[Saved data entries]

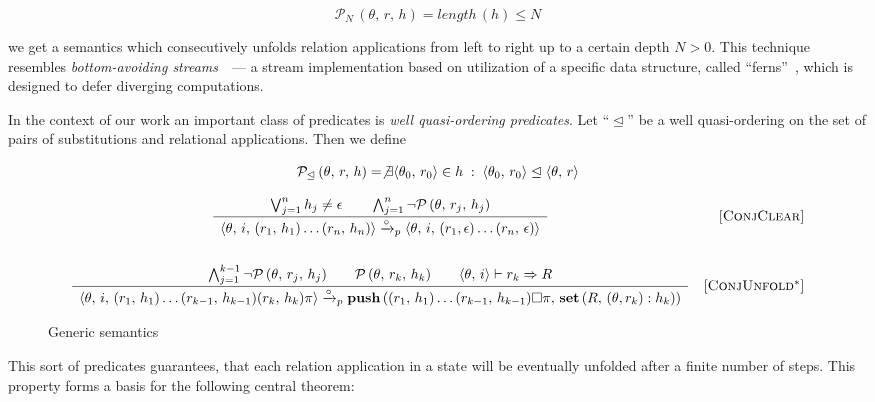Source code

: \[
\mathcal{P}_N\,(\theta,\, r,\, h) = length\,(h) \leq N
\]

we get a semantics which consecutively unfolds relation applications from left to right up to a certain depth $N>0$. This technique resembles \emph{bottom-avoiding
streams}~\cite{fair:WillThesis}~--- a stream implementation based on utilization of a specific data structure, called ``ferns''~\cite{fair:ferns}, which is designed
to defer diverging computations.

In the context of our work an important class of predicates is \emph{well quasi-ordering predicates}. Let ``$\trianglelefteq$'' be a well quasi-ordering on the set of
pairs of substitutions and relational applications. Then we define

\[
\mathcal{P}_\trianglelefteq\,(\theta,\,r,\,h) = \not\exists\langle \theta_0,\,r_0 \rangle\in h\;:\; \langle \theta_0,\,r_0 \rangle\trianglelefteq \langle \theta,\,r \rangle
\]

\begin{figure*}[t]
\[\begin{array}{cr}
      \dfrac
      {
      \bigvee_{j=1}^n h_j \not= \epsilon \qquad
      \bigwedge_{j=1}^n \neg\mathcal{P}\,(\theta,\,r_j,\,h_j)
      }
      {\begin{array}{l}
      \langle \theta,\, i,\, (r_1,\,h_1) \ldots (r_n,\,h_n) \rangle \xrightarrow{\circ}_p \langle \theta,\, i,\, (r_1,\epsilon) \ldots (r_n,\, \epsilon) \rangle
      \end{array}}
      &  \mbox{[\textsc{ConjClear}]} \\[10mm]
      \dfrac
      {
       \bigwedge_{j=1}^{k-1} \neg\mathcal{P}\,(\theta,\, r_j,\, h_j) \qquad
       \mathcal{P}\,(\theta,\, r_k,\, h_k) \qquad
       \langle \theta,\, i \rangle \vdash r_k \Rightarrow R 
      }
      {
        \begin{array}{l}
          \langle \theta,\, i,\, (r_1,\,h_1) \ldots (r_{k-1},\,h_{k-1}) (r_k,\, h_k) \pi \rangle \xrightarrow{\circ}_p \mbox{\bf push}\,((r_1,\,h_1) \ldots (r_{k-1},\,h_{k-1})\Box \pi,\, \mbox{\bf set}\,(R, \, (\theta, r_k) : h_k))
         \end{array}
        }
&     \mbox{[\textsc{ConjUnfold$^*$}]} 
\end{array}\]
\caption{Generic semantics}
\label{fair:pred-fair-semantics}
\end{figure*}

This sort of predicates guarantees, that each relation application in a state will be eventually unfolded after a finite number of steps. This property
forms a basis for the following central theorem:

> [EXERCISE] Find each line in the data above with the word "mbox", then copy it.

> [EXERCISE RESULT]
      &  \mbox{[\textsc{ConjClear}]} \\[10mm]
          \langle \theta,\, i,\, (r_1,\,h_1) \ldots (r_{k-1},\,h_{k-1}) (r_k,\, h_k) \pi \rangle \xrightarrow{\circ}_p \mbox{\bf push}\,((r_1,\,h_1) \ldots (r_{k-1},\,h_{k-1})\Box \pi,\, \mbox{\bf set}\,(R, \, (\theta, r_k) : h_k))
&     \mbox{[\textsc{ConjUnfold$^*$}]} 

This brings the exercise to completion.